▸ **ACTION ITEM**
Would you please write out every record exactly?
═════ EXERCISE INPUT ═════
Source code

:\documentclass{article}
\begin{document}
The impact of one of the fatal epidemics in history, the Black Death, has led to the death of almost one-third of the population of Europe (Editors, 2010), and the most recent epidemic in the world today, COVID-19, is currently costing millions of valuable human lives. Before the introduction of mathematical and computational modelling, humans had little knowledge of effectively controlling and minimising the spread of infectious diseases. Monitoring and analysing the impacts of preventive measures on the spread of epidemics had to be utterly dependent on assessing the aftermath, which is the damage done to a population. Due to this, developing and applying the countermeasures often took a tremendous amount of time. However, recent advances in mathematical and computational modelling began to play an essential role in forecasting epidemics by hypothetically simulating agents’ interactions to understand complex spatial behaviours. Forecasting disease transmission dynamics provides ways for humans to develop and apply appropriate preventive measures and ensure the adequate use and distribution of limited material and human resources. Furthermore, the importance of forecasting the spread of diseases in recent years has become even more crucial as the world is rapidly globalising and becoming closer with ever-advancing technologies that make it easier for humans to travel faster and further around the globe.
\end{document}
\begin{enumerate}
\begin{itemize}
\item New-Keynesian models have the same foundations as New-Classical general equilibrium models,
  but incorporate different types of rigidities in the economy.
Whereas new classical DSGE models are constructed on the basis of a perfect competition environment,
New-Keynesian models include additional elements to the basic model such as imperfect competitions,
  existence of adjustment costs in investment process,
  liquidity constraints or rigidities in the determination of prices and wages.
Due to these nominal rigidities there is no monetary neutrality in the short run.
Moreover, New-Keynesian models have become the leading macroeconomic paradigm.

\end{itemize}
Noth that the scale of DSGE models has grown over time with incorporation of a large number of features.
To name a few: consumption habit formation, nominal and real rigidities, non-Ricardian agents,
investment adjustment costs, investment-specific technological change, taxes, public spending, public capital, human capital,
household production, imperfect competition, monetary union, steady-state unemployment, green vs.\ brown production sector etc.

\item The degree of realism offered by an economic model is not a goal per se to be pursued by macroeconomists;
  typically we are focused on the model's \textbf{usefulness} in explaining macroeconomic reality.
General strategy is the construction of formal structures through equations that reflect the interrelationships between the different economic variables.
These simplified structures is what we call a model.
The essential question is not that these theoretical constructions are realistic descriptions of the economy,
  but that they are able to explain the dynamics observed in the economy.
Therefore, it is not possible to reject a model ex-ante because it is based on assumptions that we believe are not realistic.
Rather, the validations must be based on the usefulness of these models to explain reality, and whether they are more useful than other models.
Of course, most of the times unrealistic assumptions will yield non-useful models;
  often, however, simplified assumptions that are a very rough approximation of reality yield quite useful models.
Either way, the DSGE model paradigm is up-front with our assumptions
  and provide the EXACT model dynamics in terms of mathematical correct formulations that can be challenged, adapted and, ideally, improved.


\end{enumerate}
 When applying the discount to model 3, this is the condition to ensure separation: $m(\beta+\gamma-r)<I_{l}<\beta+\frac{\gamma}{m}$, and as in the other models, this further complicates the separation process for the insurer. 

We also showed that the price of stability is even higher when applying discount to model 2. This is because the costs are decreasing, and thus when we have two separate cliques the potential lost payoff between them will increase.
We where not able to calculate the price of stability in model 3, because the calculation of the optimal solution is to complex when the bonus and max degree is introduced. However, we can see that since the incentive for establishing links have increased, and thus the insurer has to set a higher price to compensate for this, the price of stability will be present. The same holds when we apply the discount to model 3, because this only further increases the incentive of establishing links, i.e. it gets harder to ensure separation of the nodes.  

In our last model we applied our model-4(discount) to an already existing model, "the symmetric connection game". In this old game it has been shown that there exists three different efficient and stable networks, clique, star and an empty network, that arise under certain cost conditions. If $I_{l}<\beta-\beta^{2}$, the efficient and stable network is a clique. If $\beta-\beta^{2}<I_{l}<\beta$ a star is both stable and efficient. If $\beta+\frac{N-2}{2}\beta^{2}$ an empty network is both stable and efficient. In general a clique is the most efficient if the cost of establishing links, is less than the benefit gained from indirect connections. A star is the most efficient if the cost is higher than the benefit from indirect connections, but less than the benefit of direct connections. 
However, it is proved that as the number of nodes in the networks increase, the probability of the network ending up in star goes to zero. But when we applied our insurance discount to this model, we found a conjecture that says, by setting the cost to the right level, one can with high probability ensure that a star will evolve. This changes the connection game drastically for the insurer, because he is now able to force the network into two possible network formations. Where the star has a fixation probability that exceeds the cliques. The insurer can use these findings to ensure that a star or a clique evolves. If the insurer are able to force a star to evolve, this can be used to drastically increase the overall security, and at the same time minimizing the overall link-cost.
═════
▸ **SOLUTION FOR THIS EXERCISE**
Source code

:\documentclass{article}
\begin{document}
The impact of one of the fatal epidemics in history, the Black Death, has led to the death of almost one-third of the population of Europe (Editors, 2010), and the most recent epidemic in the world today, COVID-19, is currently costing millions of valuable human lives. Before the introduction of mathematical and computational modelling, humans had little knowledge of effectively controlling and minimising the spread of infectious diseases. Monitoring and analysing the impacts of preventive measures on the spread of epidemics had to be utterly dependent on assessing the aftermath, which is the damage done to a population. Due to this, developing and applying the countermeasures often took a tremendous amount of time. However, recent advances in mathematical and computational modelling began to play an essential role in forecasting epidemics by hypothetically simulating agents’ interactions to understand complex spatial behaviours. Forecasting disease transmission dynamics provides ways for humans to develop and apply appropriate preventive measures and ensure the adequate use and distribution of limited material and human resources. Furthermore, the importance of forecasting the spread of diseases in recent years has become even more crucial as the world is rapidly globalising and becoming closer with ever-advancing technologies that make it easier for humans to travel faster and further around the globe.
\end{document}
\begin{enumerate}
\begin{itemize}
\item New-Keynesian models have the same foundations as New-Classical general equilibrium models,
  but incorporate different types of rigidities in the economy.
Whereas new classical DSGE models are constructed on the basis of a perfect competition environment,
New-Keynesian models include additional elements to the basic model such as imperfect competitions,
  existence of adjustment costs in investment process,
  liquidity constraints or rigidities in the determination of prices and wages.
Due to these nominal rigidities there is no monetary neutrality in the short run.
Moreover, New-Keynesian models have become the leading macroeconomic paradigm.

\end{itemize}
Noth that the scale of DSGE models has grown over time with incorporation of a large number of features.
To name a few: consumption habit formation, nominal and real rigidities, non-Ricardian agents,
investment adjustment costs, investment-specific technological change, taxes, public spending, public capital, human capital,
household production, imperfect competition, monetary union, steady-state unemployment, green vs.\ brown production sector etc.

\item The degree of realism offered by an economic model is not a goal per se to be pursued by macroeconomists;
  typically we are focused on the model's \textbf{usefulness} in explaining macroeconomic reality.
General strategy is the construction of formal structures through equations that reflect the interrelationships between the different economic variables.
These simplified structures is what we call a model.
The essential question is not that these theoretical constructions are realistic descriptions of the economy,
  but that they are able to explain the dynamics observed in the economy.
Therefore, it is not possible to reject a model ex-ante because it is based on assumptions that we believe are not realistic.
Rather, the validations must be based on the usefulness of these models to explain reality, and whether they are more useful than other models.
Of course, most of the times unrealistic assumptions will yield non-useful models;
  often, however, simplified assumptions that are a very rough approximation of reality yield quite useful models.
Either way, the DSGE model paradigm is up-front with our assumptions
  and provide the EXACT model dynamics in terms of mathematical correct formulations that can be challenged, adapted and, ideally, improved.


\end{enumerate}
 When applying the discount to model 3, this is the condition to ensure separation: $m(\beta+\gamma-r)<I_{l}<\beta+\frac{\gamma}{m}$, and as in the other models, this further complicates the separation process for the insurer. 

We also showed that the price of stability is even higher when applying discount to model 2. This is because the costs are decreasing, and thus when we have two separate cliques the potential lost payoff between them will increase.
We where not able to calculate the price of stability in model 3, because the calculation of the optimal solution is to complex when the bonus and max degree is introduced. However, we can see that since the incentive for establishing links have increased, and thus the insurer has to set a higher price to compensate for this, the price of stability will be present. The same holds when we apply the discount to model 3, because this only further increases the incentive of establishing links, i.e. it gets harder to ensure separation of the nodes.  

In our last model we applied our model-4(discount) to an already existing model, "the symmetric connection game". In this old game it has been shown that there exists three different efficient and stable networks, clique, star and an empty network, that arise under certain cost conditions. If $I_{l}<\beta-\beta^{2}$, the efficient and stable network is a clique. If $\beta-\beta^{2}<I_{l}<\beta$ a star is both stable and efficient. If $\beta+\frac{N-2}{2}\beta^{2}$ an empty network is both stable and efficient. In general a clique is the most efficient if the cost of establishing links, is less than the benefit gained from indirect connections. A star is the most efficient if the cost is higher than the benefit from indirect connections, but less than the benefit of direct connections. 
However, it is proved that as the number of nodes in the networks increase, the probability of the network ending up in star goes to zero. But when we applied our insurance discount to this model, we found a conjecture that says, by setting the cost to the right level, one can with high probability ensure that a star will evolve. This changes the connection game drastically for the insurer, because he is now able to force the network into two possible network formations. Where the star has a fixation probability that exceeds the cliques. The insurer can use these findings to ensure that a star or a clique evolves. If the insurer are able to force a star to evolve, this can be used to drastically increase the overall security, and at the same time minimizing the overall link-cost.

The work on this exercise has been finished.